Former Otago Law Professor James Allan writes in The Australian about Helen Clark:

Prime Minister Helen Clark is in big trouble with an election a little more than six months away.

Her Labour Government came into office in 1999, winning that election and the next two. But, unless something drastic happens soon, it will lose office to the right-of-centre National Party later this year. Indeed, it will suffer a noticeably worse defeat than John Howard did in this country.

The Coalition only had 1.5% less than Labor on primary vote and 5.4% less on two-party preferred.  But with FPP even a fairly small margin can lead to a large majority – 18 seats in Australia’s case.
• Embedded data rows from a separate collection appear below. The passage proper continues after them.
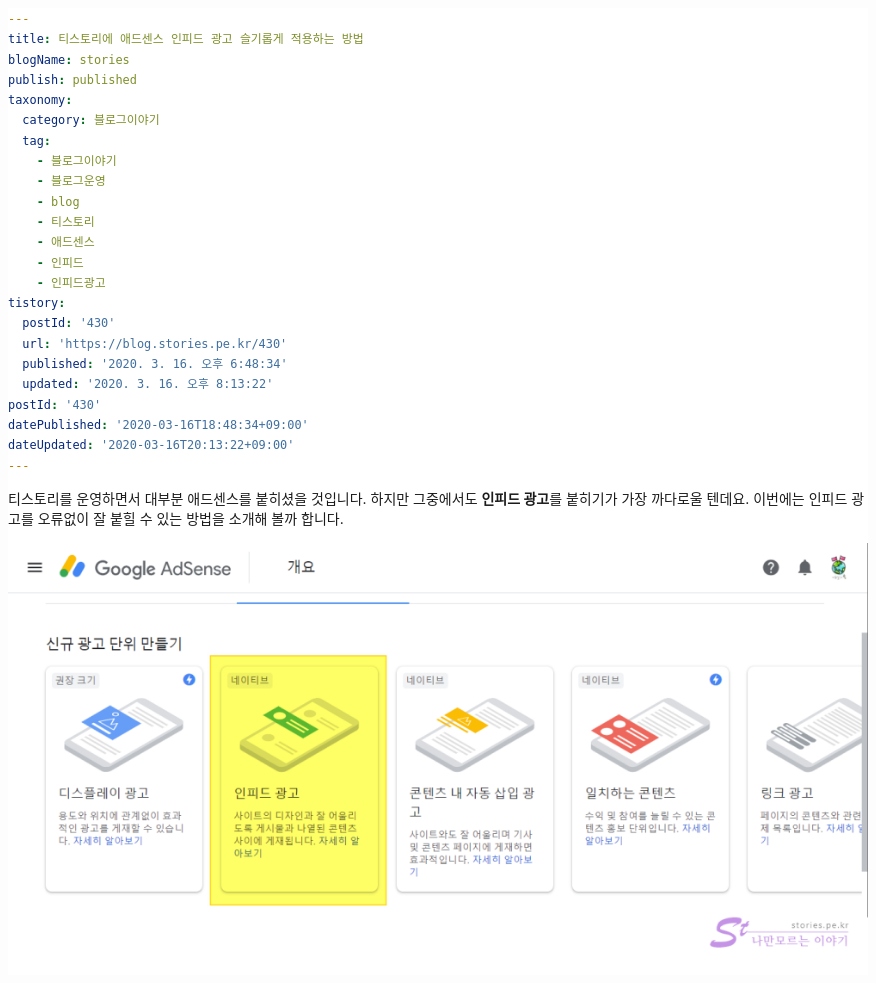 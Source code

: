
 ```yaml
---
title: 티스토리에 애드센스 인피드 광고 슬기롭게 적용하는 방법
blogName: stories
publish: published
taxonomy:
  category: 블로그이야기
  tag:
    - 블로그이야기
    - 블로그운영
    - blog
    - 티스토리
    - 애드센스
    - 인피드
    - 인피드광고
tistory:
  postId: '430'
  url: 'https://blog.stories.pe.kr/430'
  published: '2020. 3. 16. 오후 6:48:34'
  updated: '2020. 3. 16. 오후 8:13:22'
postId: '430'
datePublished: '2020-03-16T18:48:34+09:00'
dateUpdated: '2020-03-16T20:13:22+09:00'
---
```


티스토리를 운영하면서 대부분 애드센스를 붙히셨을 것입니다. 하지만 그중에서도 **인피드 광고**를 붙히기가 가장 까다로울 텐데요. 이번에는 인피드 광고를 오류없이 잘 붙힐 수 있는 방법을 소개해 볼까 합니다.

![애드센스 인피드 광고](images/2020-03-16-14-51-55.png)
One of the big problems for the Clark Government has to do with comparative economic performance. Soon after coming into office it said one of its main goals was to lift NZ back into the top half of the Organisation for Economic Co-operation and Development league tables in terms of per capita gross domestic product. It hasn’t. Indeed, NZ has dropped a place or two down to 20th or 21st. Little mention is made of this pledge by the Government these days.

One of many goals dropped.  You don’t hear much about Closing the Gaps either anymore.

And taxes are relatively high. The OECD estimates that NZ’s general government receipts are running at 45 per cent of GDP. Australia’s run at about 35 per cent. NZ is even above the OECD average, one that includes the high-taxing Europeans. So despite a lower top marginal tax rate there, it is a high-tax economy.

Yep. NZers pay more tax in pretty much every income bracket up to around $220,000.

In a decade, that would widen the gap from 30 per cent to 40 per cent. Who knows how many Kiwis might then see Australia as an attractive place to live? The brutal truth seems to be that the Clark Government’s emphasis on wealth distribution over wealth creation is seeing the country as a whole do no better than stand still in comparative terms, while Australia is surging ahead, and a few other countries are doing even better.

And Kevin Rudd is very very focused on wealth creation.  Plus he is delivering $31 billion of tax cuts.

Of late, the Government has also indulged in some forays into illiberal lawmaking. The new Electoral Finance Act, passed at the end of last year, was strongly condemned by a surprising range of viewpoints, even by the Human Rights Commission, as putting unacceptable limits on free speech. Then there was the parental anti-smacking law of last year, another of the government-knows-best laws that eventually started to grate on otherwise sympathetic voters.

Indeed.

All in all, there is a tough year ahead for Clark.

Her odds at present look even worse than Hillary Clinton’s, and that’s saying quite a bit.

Actually I think Clark’s odd are better than Clinton’s.